Work request:
Nothing but the lines from the first line of the records through the line with "one can write" should be output, exactly as written and free of pictures.

┌────────

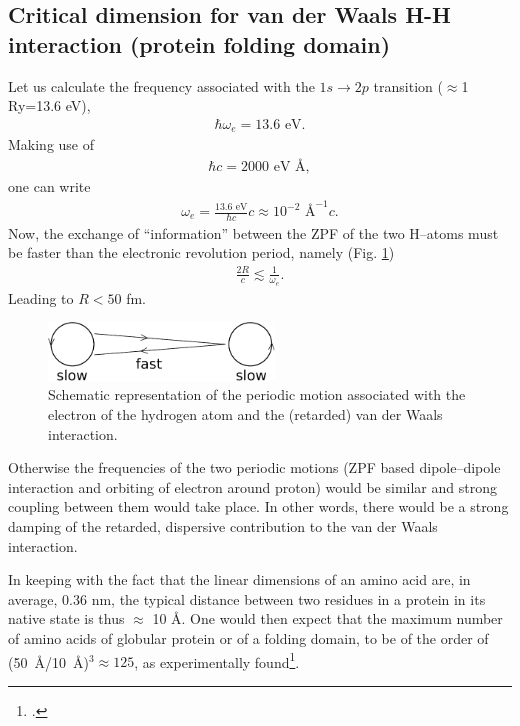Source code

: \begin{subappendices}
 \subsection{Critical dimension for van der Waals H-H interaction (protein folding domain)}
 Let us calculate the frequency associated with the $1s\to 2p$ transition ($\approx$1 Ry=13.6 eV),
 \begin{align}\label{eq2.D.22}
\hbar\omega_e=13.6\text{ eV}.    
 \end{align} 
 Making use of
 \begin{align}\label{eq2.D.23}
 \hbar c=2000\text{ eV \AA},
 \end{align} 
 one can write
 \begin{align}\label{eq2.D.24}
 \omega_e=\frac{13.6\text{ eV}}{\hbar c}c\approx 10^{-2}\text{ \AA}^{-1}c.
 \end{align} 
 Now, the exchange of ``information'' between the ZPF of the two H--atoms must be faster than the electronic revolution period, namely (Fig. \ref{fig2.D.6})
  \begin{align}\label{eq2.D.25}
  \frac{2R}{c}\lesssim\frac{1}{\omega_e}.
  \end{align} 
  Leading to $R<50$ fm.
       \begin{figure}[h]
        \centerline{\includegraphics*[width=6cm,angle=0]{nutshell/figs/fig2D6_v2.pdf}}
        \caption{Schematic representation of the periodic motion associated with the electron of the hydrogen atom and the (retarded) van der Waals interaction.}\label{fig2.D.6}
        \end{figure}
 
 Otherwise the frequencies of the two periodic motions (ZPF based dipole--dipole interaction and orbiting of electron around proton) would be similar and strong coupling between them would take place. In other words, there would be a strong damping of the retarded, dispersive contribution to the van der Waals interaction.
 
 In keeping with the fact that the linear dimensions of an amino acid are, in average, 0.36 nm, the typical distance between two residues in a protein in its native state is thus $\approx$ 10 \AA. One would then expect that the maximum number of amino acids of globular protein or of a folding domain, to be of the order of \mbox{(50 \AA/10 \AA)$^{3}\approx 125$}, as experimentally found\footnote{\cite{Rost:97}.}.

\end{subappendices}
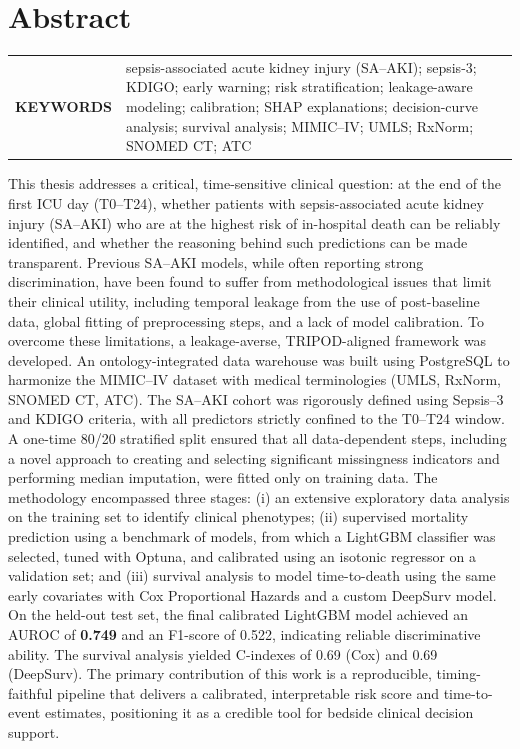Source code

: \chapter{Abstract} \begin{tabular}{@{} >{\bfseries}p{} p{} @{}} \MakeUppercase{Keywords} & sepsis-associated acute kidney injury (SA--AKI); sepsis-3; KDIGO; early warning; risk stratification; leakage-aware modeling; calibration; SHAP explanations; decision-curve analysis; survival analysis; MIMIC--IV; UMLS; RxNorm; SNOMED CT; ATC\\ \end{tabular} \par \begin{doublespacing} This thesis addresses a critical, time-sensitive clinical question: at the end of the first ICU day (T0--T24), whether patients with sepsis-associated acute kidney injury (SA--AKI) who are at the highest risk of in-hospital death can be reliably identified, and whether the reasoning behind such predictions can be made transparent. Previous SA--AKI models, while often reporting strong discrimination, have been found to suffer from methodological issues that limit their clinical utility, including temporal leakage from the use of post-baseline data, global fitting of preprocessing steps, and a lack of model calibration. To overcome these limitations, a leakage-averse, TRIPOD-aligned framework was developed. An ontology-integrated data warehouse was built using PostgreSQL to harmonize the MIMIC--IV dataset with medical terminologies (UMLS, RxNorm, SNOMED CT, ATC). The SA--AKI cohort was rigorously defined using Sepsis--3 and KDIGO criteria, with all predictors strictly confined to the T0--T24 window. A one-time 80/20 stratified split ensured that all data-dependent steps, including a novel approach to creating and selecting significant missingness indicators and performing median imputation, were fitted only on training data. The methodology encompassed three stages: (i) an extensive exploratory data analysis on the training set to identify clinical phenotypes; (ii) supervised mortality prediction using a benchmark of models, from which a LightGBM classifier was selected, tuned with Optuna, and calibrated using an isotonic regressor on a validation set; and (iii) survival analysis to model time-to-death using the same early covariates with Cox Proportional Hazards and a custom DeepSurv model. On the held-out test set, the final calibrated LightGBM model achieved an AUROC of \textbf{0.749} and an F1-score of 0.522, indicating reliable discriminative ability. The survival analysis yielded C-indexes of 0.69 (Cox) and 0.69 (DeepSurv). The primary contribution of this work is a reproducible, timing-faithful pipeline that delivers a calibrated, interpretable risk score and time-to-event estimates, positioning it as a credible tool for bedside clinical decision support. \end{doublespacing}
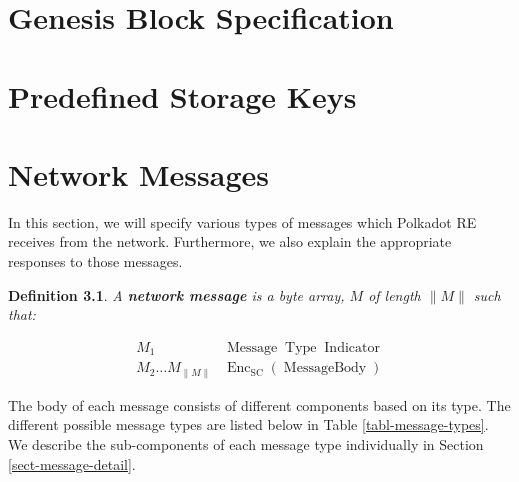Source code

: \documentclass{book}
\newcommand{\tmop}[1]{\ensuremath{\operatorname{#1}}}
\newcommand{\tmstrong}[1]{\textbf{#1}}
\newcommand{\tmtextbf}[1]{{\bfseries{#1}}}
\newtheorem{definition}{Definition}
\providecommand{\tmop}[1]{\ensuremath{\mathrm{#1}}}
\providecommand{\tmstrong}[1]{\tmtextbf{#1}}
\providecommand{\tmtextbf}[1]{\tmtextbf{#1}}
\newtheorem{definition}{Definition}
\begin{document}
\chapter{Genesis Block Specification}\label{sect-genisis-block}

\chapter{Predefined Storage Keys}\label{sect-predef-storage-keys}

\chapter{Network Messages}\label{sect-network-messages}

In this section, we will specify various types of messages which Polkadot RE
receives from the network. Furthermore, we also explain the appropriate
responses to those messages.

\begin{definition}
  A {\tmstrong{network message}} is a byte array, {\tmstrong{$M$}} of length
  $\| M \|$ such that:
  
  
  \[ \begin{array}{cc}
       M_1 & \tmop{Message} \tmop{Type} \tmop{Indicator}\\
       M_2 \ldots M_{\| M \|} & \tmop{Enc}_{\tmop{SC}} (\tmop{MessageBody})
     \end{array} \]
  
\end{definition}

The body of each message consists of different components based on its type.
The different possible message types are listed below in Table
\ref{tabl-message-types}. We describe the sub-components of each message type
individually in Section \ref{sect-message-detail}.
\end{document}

└────────

Solution to the problem:
Source code

: \begin{subappendices}
 \subsection{Critical dimension for van der Waals H-H interaction (protein folding domain)}
 Let us calculate the frequency associated with the $1s\to 2p$ transition ($\approx$1 Ry=13.6 eV),
 \begin{align}\label{eq2.D.22}
\hbar\omega_e=13.6\text{ eV}.    
 \end{align} 
 Making use of
 \begin{align}\label{eq2.D.23}
 \hbar c=2000\text{ eV \AA},
 \end{align} 
 one can write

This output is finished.